Here are a few examples I can think of.

  1. Did you forget to engage some key management stakeholders in an urgent decision? No problem, we’ll just reach out to them down the hall and get their approval. Crisis averted. With everyone remote working, that simple visit “down the hall” has turned into a frantic search across every virtual channel. Decisions take longer and longer as you multiply the latency of all-virtual interactions. The façade of productivity has been ripped open by remote work to reveal the deeper root issues that had always been there. They were just hidden by the complacency afforded us by the relative ease of interactions within our centralized physical offices. How easy it is to blame remote work for longer decision-making and a drop in productivity. When all along, we could’ve taken the opportunity to question the decision-making process itself. Do we really need the CEO to sign off on the purchase of a $100 expense that a front line worker feels will create a better client experience? What’s the worst that could happen if the front line workers made the decision themselves? How could it benefit our clients?
  2. I wonder how many companies are investing in new on-line collaboration tools rather than continuing to stubbornly push old, functionally deprived collaboration tools onto employees. Outdated tools that were barely effective at the best of times. Dig a little deeper and you’ll find it’s more than a tools issue. Even when bandwidth is available to take full advantage of video calls, people continue to turn their cameras off impacting the effectiveness and efficiency of virtual communications by up to 55%. #VideoON.
  3. And what about access to information? The lack of information transparency within our secure workplaces was already a productivity sapper before COVID-19 . Now out in the wild, it seems that the information we need to do our jobs is harder and harder to come by.

Yes, there may be a few bad actors out there using remote work as another excuse to do less. However, at the same time, the data indicates an overwhelming majority of people can’t wait to get back into the office. Without being ordered or under threat of being fired.

Our old ways of working including decision making, collaboration and information sharing have been broken by this pandemic.

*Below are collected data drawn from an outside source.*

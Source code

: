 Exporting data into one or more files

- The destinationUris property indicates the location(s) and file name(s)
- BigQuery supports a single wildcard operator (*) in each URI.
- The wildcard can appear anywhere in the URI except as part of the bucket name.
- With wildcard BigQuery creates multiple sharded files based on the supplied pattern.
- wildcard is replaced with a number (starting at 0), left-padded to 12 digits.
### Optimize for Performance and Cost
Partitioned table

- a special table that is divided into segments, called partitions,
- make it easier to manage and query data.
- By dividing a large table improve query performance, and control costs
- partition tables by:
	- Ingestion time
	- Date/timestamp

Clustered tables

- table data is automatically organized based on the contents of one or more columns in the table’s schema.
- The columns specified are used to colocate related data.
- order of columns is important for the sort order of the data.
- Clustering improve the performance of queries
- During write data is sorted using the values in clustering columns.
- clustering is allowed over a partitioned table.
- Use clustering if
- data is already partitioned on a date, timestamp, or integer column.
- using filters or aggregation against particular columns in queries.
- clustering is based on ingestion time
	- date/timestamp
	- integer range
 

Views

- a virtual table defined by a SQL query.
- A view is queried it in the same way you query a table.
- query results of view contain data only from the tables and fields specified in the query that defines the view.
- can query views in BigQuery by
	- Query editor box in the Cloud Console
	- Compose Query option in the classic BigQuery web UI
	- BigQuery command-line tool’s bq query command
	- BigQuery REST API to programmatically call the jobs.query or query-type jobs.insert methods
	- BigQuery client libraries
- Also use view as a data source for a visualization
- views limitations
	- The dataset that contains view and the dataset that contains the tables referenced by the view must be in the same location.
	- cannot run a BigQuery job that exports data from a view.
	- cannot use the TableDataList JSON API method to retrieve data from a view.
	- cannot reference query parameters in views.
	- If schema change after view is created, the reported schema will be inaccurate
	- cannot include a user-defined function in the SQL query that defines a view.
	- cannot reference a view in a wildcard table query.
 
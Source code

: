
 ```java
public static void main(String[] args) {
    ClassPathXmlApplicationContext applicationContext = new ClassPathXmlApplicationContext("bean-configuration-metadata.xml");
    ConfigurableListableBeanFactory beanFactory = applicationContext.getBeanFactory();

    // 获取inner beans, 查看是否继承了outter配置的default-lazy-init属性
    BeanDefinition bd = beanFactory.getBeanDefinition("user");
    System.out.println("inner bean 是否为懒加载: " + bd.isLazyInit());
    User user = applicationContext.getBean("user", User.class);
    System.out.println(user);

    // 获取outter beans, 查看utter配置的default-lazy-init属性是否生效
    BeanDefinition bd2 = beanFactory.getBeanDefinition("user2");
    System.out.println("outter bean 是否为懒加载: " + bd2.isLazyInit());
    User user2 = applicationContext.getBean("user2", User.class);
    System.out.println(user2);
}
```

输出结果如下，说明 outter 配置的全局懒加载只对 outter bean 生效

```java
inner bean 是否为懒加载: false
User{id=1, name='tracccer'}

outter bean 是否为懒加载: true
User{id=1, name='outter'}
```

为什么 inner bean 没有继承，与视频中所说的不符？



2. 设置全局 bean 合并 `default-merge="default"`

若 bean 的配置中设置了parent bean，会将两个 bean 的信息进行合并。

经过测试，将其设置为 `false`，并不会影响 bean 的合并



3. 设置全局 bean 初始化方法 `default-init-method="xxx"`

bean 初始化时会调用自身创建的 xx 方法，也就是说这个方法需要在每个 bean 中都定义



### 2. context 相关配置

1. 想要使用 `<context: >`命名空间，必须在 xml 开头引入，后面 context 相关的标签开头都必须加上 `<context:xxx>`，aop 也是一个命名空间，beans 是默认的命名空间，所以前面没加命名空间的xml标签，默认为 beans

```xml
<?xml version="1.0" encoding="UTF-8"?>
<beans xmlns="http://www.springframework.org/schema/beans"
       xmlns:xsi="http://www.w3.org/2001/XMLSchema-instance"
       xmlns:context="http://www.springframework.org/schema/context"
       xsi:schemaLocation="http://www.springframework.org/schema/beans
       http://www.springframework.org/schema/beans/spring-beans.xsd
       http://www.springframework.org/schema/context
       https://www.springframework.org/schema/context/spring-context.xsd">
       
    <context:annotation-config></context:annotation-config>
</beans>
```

We have 2 basic options to deal with it.

  1. Do nothing & complain. We can wait to get everyone back in the office and accept the productivity drop in the meantime, as just another casualty of remote work.
  2. Do something & learn. We can get off our collective couch of complacency to try something different. Experiment, evaluate and learn. Rinse and repeat. Maybe we’ll even be pleasantly surprised when productivity in the wild rises beyond what has ever been possible in the office.

I think for most of us, the choice is clear.